Let’s Ditch the CRTC’s Interference in Telecommunications and Learn from US Antitrust Laws

Last week, during a parliamentary committee hearing, CRTC Chairman Ian Scott was questioned by various MPs about competition in Canadian telecommunications markets. It was tense at times, with members of all political parties questioning Scott about the prospects of US companies entering the Canadian market.

Unfortunately, the focus on American companies is misplaced. We often forget that American players, particularly AT&T and Southwestern Bell, have a long, on-and-off history in our markets dating back to when Professor Bell sold his telephone patents in the United States and Canada to American interests in 1880. (Canadian investors refused to buy the patents.) This American owner became the Southwestern Bell Company (SBC). SBC swallowed AT&T in 1995, and famed AT&T didn’t sell its 20% stake in Bell Canada until 2002.

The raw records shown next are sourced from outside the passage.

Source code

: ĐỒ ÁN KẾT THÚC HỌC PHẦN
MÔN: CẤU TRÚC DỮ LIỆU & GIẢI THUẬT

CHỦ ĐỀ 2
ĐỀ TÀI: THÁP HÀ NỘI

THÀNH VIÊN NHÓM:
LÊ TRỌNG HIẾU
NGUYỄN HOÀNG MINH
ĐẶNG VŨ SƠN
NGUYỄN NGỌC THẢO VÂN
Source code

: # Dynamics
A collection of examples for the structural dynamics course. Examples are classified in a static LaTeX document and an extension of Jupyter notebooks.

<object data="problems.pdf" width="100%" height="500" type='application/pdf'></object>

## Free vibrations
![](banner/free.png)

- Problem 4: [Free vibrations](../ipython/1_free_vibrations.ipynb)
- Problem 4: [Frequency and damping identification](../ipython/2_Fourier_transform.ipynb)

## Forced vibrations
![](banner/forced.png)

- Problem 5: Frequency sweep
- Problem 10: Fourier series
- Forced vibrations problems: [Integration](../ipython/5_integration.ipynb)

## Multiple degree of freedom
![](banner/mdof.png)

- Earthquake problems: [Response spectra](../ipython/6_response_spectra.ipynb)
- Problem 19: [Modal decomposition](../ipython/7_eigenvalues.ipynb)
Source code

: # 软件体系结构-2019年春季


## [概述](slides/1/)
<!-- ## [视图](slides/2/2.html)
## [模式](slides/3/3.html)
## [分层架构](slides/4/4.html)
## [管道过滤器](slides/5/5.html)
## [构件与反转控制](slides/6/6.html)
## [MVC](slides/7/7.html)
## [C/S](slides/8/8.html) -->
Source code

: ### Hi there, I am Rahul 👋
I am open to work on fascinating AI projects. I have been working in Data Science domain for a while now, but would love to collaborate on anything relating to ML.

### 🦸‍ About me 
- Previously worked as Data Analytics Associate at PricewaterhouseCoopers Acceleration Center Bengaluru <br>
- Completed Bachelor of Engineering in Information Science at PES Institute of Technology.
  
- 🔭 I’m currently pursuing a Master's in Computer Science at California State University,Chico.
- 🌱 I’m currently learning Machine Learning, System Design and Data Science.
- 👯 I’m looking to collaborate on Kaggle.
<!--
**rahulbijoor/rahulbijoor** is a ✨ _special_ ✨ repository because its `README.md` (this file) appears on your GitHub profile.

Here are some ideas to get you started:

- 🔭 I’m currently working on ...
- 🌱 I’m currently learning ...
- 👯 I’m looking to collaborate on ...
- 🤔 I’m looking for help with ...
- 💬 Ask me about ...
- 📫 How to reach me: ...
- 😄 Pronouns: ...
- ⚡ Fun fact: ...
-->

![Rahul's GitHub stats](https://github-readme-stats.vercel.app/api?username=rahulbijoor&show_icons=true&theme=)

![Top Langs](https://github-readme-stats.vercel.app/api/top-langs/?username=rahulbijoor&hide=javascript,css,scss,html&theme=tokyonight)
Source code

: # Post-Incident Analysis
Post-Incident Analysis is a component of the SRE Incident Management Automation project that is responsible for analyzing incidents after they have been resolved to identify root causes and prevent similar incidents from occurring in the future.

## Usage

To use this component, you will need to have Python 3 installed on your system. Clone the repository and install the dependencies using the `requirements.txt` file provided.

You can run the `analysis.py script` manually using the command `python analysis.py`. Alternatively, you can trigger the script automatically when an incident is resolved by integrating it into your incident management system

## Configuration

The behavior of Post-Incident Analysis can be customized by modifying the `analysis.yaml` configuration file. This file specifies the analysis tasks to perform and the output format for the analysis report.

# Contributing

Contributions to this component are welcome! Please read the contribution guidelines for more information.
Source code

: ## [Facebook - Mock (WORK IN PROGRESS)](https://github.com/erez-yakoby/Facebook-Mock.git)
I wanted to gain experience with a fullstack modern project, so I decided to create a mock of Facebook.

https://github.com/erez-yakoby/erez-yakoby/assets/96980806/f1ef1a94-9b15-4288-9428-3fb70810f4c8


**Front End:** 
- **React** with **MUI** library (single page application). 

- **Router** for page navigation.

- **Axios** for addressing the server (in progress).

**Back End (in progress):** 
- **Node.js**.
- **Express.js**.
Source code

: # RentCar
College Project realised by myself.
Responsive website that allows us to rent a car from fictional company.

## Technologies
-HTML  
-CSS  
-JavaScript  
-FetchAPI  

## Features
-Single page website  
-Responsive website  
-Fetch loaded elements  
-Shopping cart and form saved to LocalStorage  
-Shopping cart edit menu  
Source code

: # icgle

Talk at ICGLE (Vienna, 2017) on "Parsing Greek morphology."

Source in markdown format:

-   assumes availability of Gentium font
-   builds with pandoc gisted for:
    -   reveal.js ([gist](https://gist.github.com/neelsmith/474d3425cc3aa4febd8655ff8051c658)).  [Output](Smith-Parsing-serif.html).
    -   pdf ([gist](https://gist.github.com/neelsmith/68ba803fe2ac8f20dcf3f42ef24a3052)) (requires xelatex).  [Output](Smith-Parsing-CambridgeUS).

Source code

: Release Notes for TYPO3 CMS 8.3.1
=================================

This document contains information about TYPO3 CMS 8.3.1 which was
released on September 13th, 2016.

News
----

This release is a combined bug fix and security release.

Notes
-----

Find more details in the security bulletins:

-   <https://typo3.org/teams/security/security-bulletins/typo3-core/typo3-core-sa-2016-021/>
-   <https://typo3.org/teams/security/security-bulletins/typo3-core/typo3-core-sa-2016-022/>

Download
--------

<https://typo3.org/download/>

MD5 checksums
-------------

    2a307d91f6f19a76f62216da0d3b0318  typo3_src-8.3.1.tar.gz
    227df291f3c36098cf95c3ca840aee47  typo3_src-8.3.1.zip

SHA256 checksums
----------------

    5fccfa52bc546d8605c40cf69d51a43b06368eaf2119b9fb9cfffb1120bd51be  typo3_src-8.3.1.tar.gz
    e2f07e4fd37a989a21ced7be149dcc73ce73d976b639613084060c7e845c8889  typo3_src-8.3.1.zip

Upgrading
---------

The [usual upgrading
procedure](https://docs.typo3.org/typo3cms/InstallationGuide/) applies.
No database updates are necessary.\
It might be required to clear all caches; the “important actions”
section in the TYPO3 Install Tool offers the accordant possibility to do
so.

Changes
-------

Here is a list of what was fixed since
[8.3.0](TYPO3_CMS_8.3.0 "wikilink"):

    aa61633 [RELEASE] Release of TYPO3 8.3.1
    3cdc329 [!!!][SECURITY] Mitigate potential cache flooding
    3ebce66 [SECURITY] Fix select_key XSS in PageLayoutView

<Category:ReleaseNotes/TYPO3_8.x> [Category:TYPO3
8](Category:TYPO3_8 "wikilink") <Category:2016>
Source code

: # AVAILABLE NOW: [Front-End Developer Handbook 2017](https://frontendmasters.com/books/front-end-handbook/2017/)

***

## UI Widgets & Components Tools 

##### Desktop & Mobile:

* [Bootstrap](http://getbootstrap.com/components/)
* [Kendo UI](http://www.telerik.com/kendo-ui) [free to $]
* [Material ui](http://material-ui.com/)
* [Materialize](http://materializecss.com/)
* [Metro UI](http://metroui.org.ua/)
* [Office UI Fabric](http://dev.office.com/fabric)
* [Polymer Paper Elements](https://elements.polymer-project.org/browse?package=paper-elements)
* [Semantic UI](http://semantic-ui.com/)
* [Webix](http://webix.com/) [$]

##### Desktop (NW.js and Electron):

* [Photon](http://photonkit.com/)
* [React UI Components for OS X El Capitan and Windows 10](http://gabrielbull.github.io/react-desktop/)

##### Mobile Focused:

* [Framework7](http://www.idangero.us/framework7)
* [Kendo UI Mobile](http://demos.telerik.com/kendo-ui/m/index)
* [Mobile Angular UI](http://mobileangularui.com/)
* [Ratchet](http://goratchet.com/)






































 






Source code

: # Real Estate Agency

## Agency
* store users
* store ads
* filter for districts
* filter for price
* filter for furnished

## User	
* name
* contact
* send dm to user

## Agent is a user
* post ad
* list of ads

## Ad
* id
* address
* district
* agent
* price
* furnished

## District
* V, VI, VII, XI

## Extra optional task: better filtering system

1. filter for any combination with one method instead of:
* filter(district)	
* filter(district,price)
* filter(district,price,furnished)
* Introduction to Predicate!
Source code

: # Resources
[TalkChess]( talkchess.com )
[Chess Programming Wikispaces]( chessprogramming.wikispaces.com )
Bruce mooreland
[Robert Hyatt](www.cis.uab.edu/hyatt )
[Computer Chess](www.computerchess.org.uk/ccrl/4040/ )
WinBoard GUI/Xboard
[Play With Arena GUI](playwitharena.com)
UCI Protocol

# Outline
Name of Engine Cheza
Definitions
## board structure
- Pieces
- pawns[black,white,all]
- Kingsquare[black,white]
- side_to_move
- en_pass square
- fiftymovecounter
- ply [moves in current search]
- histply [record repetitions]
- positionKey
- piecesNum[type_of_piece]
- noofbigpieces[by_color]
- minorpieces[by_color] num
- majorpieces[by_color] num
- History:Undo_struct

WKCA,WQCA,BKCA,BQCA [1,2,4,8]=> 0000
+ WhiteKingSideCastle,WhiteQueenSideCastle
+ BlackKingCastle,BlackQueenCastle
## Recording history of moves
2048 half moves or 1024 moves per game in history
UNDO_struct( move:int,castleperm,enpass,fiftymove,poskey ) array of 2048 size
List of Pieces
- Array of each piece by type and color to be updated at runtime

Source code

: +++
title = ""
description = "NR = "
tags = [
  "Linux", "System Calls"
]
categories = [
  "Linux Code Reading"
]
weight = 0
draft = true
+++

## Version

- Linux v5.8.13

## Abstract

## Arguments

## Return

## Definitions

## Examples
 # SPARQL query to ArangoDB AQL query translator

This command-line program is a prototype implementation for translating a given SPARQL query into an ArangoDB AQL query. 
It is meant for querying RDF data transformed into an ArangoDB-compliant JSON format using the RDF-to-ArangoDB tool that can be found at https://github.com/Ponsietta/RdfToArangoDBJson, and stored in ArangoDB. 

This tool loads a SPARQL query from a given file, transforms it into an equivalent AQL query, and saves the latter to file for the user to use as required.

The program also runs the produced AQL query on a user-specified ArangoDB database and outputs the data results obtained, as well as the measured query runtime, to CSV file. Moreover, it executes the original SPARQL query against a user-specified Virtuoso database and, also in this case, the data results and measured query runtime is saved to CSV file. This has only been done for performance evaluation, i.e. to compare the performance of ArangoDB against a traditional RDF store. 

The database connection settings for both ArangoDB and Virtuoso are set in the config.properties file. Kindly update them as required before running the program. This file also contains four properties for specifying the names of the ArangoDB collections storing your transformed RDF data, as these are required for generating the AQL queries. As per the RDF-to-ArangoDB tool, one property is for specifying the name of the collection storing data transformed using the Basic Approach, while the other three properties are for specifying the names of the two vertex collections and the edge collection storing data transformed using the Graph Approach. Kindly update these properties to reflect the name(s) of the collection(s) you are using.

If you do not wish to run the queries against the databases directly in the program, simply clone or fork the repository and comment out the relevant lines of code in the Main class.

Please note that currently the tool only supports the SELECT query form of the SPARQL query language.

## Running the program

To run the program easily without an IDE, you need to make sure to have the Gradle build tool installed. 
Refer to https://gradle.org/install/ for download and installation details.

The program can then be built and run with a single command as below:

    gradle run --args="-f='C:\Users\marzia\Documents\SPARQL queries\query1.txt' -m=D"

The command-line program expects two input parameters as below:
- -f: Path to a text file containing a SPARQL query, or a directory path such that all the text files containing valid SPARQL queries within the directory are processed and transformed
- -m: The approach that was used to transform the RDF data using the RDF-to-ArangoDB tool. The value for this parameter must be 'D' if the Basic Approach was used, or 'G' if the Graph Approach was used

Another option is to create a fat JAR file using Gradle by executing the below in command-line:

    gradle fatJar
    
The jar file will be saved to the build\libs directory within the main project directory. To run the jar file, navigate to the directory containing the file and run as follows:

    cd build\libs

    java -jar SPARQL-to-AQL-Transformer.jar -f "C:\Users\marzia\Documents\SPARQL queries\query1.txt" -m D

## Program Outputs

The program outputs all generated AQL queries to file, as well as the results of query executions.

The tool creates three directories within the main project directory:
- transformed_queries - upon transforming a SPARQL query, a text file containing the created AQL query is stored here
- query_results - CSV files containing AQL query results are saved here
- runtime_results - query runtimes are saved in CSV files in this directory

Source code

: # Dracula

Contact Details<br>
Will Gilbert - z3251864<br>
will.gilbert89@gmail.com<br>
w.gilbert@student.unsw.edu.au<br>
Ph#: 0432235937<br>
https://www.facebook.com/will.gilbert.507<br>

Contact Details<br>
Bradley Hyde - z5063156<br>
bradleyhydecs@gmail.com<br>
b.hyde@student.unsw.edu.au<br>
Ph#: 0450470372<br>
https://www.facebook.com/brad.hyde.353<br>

Fostering competition in Canada’s small, long-haul distributed telecommunications market has never been easy. In the 1970s and early 1980s, CNCP Communications, a joint venture of the two railroads, tried unsuccessfully to enter the long-distance telecommunications market. This firm, renamed United, was then sold to Rogers, which also failed. Rogers sold United to a consortium of banks and AT&T which owned the largest share of that business, 33%. United with AT&T leadership (and renamed Allstream) also failed and AT&T eventually left the Canadian market in 2004. Allstream remains in the market.

Why do MPs think foreign companies, primarily US telephone companies, are eager to enter the Canadian telecommunications market?

Of course, any US competitor could enter the market today. Changes to foreign ownership rules in 2012 mean the only restriction is on taking over one of the biggest existing companies like Bell, Rogers, Shaw or Telus. Presumably, Americans, who never shy away from seeking market opportunities, would enter if there was an unmet need. But once, twice burned, why try again? Leaving history aside, if what MPs want is for Canada to more closely emulate the American approach to the marketplace, what should change?

To begin with, we would have to get rid of all the CRTC’s regulatory interference in the relations between telecommunications companies, which has no equivalent south of the border. For more than five years, would-be competitors in the Canadian telecommunications market have seemingly focused all their energy on endless battles at the CRTC rather than customer service. In the most bizarre of them, the CRTC reduced the rates Internet resellers had to pay to use someone else’s network by more than 80%, then reduced them again by another 30-40%, then reduced some – but not all – of the cuts when they realized they had made a mistake.

It’s hard to blame resellers for putting all their eggs in this regulatory basket: at one point, they were going to collect more than a quarter of a billion dollars in windfall payments from the companies building the broadband networks that they use. You read that right: they were going to be Payed by their suppliers.

Of course, when this is explained to our supposed American saviors, it causes both bewilderment and bewilderment. To put it mildly, most Americans believe that everyone involved should get down to crafting a business plan rather than a regulatory strategy.

Rather than micromanaging day-to-day relationships, Americans focus on enforcing their merger and antitrust laws when competition is truly threatened. This is the most urgent lesson for Canada as the Competition Bureau and Minister of Industry consider Rogers’ proposed acquisition of Shaw and Freedom Mobile. The US experience with consolidation of the type proposed offers some key lessons.

When AT&T tried to buy T-Mobile in 2011, competition regulators in the United States blocked the deal entirely. T-Mobile was a small wireless disruptor taking on three other incumbents. AT&T was the second largest carrier in the United States. After the deal was stalled, T-Mobile continued to compete with — and eventually overtake — AT&T. T-Mobile proposed to acquire Sprint in 2018. This merger, after extensive debate and analysis, was approved in 2020 after major divestments were ordered to ensure full competition remained in mobile services.

Rogers and Shaw cannot complete their merger announced on March 15, 2021 without the approval of the Minister of Industry, the CRTC and the Competition Bureau. MPs need to ask who is looking after consumers in these reviews and they need to pay attention to the existing tools available to government to ensure reviews are done properly and consumers are protected. The relevant American lessons to learn are to ensure that antitrust tools are used to promote competition and protect consumers, not to try to encourage American companies to enter our market.

Finally, it should be noted that if a Canadian company were to boldly attempt to buy AT&T Wireless, it would run into US regulatory restrictions expressly designed to prevent foreigners from taking major interests in the telecommunications sector. Sounds familiar, doesn’t it?

Leonard Waverman is a professor of finance and business economics and former dean of the DeGroote School of Business at McMaster University.